Report how many lines contain the word "frac" in the listing that follows. Give nothing besides the number.

### Available data
--- START ---
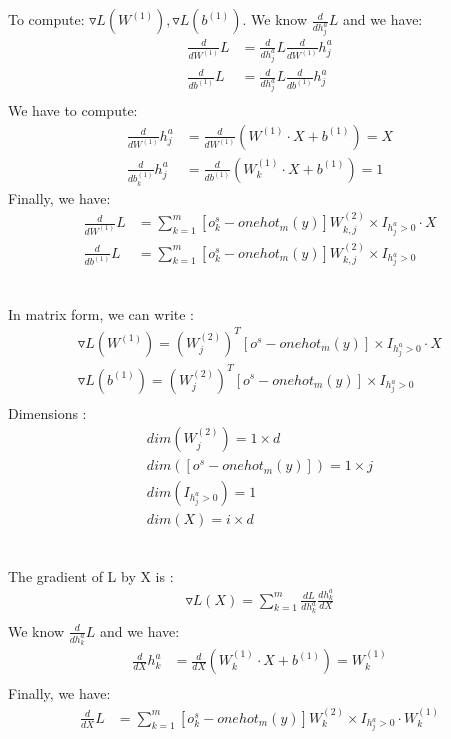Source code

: \documentclass[12pt]{article}
\begin{document}
\subsection{}
To compute: $\triangledown L(W^{(1)}), \triangledown L(b^{(1)})$.
We know $\frac{d}{dh^a_j} L$ and we have:
\begin{align*}
\frac{d}{dW^{(1)}} L &= \frac{d}{dh^a_j} L \frac{d}{dW^{(1)}} h^a_j \\
\frac{d}{db^{(1)}} L &= \frac{d}{dh^a_j} L \frac{d}{db^{(1)}} h^a_j \\
\end{align*}
We have to compute:
\begin{align*}
\frac{d}{dW^{(1)}} h^a_j & = \frac{d}{dW^{(1)}} (W^{(1)} \cdot X + b^{(1)}) = X \\
\frac{d}{db^{(1)}_{k}} h^a_j &= \frac{d}{db^{(1)}} (W^{(1)}_{k} \cdot X + b^{(1)}) = 1
\end{align*}
Finally, we have:
\begin{align*}
\frac{d}{dW^{(1)}} L & =  \sum\limits_{k=1}^m [o^s_k - onehot_m(y)]  W^{(2)}_{k,j} \times I_{h^a_j > 0} \cdot X \\
\frac{d}{db^{(1)}} L & =   \sum\limits_{k=1}^m [o^s_k - onehot_m(y)]  W^{(2)}_{k,j} \times I_{h^a_j > 0} \\
\end{align*}
\subsection{}
In matrix form, we can write :
\begin{align*}
\triangledown L(W^{(1)}) =(W^{(2)}_j)^T [o^s - onehot_m(y)] \times I_{h^a_j > 0} \cdot X \\
\triangledown L(b^{(1)}) =(W^{(2)}_j)^T [o^s - onehot_m(y)] \times I_{h^a_j > 0} \\
\end{align*}
Dimensions :
\begin{align*}
dim(W^{(2)}_j ) = 1 \times d \\
dim([o^s - onehot_m(y)]) = 1 \times j \\
dim(I_{h^a_j > 0}) = 1 \\
dim(X) = i \times d \\
\end{align*}
\subsection{}
The gradient of L by X is :
\begin{align*}
\triangledown L(X) = \sum\limits_{k=1}^m \frac{dL}{dh^a_k} \frac{d{h^a_k}}{dX} \\
\end{align*}
We know $\frac{d}{dh^a_k} L$ and we have:
\begin{align*}
\frac{d}{dX} h^a_k & = \frac{d}{dX} (W^{(1)}_k \cdot X + b^{(1)}) = W^{(1)}_k \\
\end{align*}
Finally, we have:
\begin{align*}
\frac{d}{dX} L &  = \sum\limits_{k=1}^m [o^s_k - onehot_m(y)]  W^{(2)}_{k} \times I_{h^a_j > 0} \cdot W^{(1)}_{k} \\
\end{align*}
\end{document}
--- END ---
### Completed task
11